In Dark Souls geht die Freiheit der Spielerin bzw. des Spielers so weit, dass wir – genügend Kampfgeschick vorausgesetzt – ausnahmslos jede andere Figur töten können und so ganze Teile der Geschichte verhindern oder gar erst dadurch auslösen. Auch hier nimmt uns das Spiel völlig ernst und versucht in keinster Weise die Autorität unseres Handelns zu untergraben.

Das ist deshalb so bemerkenswert, weil Questgeber oder wichtige NPCs in den meisten anderen Spielen als unantastbar gelten. Oft lassen Spiele es einfach nicht zu, bedeutende Charaktere zu verletzen oder gar die Waffe gegen sie zu erheben. So zum Beispiel in Skyrim, in dem man zwar problemlos seine Waffe ziehen und wichtige Charaktere attackieren kann, der verursachte Schaden allerdings nicht gewertet wird.

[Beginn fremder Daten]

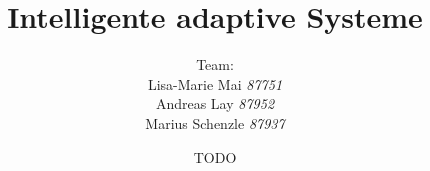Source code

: 

\title{\textbf{Intelligente adaptive Systeme}\\\textit{}}
\author{Team:\\Lisa-Marie Mai \textit{87751}\\Andreas Lay \textit{87952}\\Marius Schenzle \textit{87937} \vspace{10px}}
\date{TODO}


\doublespacing
{}
\maketitle
\newpage
\tableofcontents
\newpage
\singlespacing
{}


\newpage


\newpage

Plötzlich bricht das Spiel die Immersion und lässt uns spüren, dass wir nicht mehr sind als ein kleines Kind mit Weidenstock, der nur solange zum scharfen Schwert wird, wie es die SpielentwicklerInnen billigen. Nichts könnte uns unsere Machtlosigkeit stärker demonstrieren. Dark Souls hingegen lässt uns durch unsere freie Handlungsgewalt und die Konfrontation mit deren unerschütterlichen Konsequenzen das genaue Gegenteil spüren.

Was dich umbringt, macht dich stärker

Doch am allerstärksten werden wir durch die Momente, in denen uns Dark Souls zunächst zum oder zur Schwächsten macht. Denn es nimmt auch unser Bemühen, unseren Kampf gegen die Hürden des Spiels ernst. Anstatt uns pseudospannende Szenen vorzusetzen, in denen ein Scheitern nahezu unmöglich ist, bzw. dessen Tragweite durch einen automatischen Spielstand wenige Sekunden zuvor völlig zunichte gemacht wird, vertraut es darauf, dass wir einen Weg finden, mit den schier unüberwindbar scheinenden Hindernissen, die es uns in den Weg stellt, fertig zu werden. Zu scheitern und wieder aufzustehen. Aus jeder Niederlage zu lernen und ein Stückchen schneller, taktischer, gerissener zu werden. Nicht als Charakter, sondern als Person mit vor Anspannung pochendem Herzen und schweißnassen Händen vor dem Bildschirm. – Und das ist ganz schön mächtig!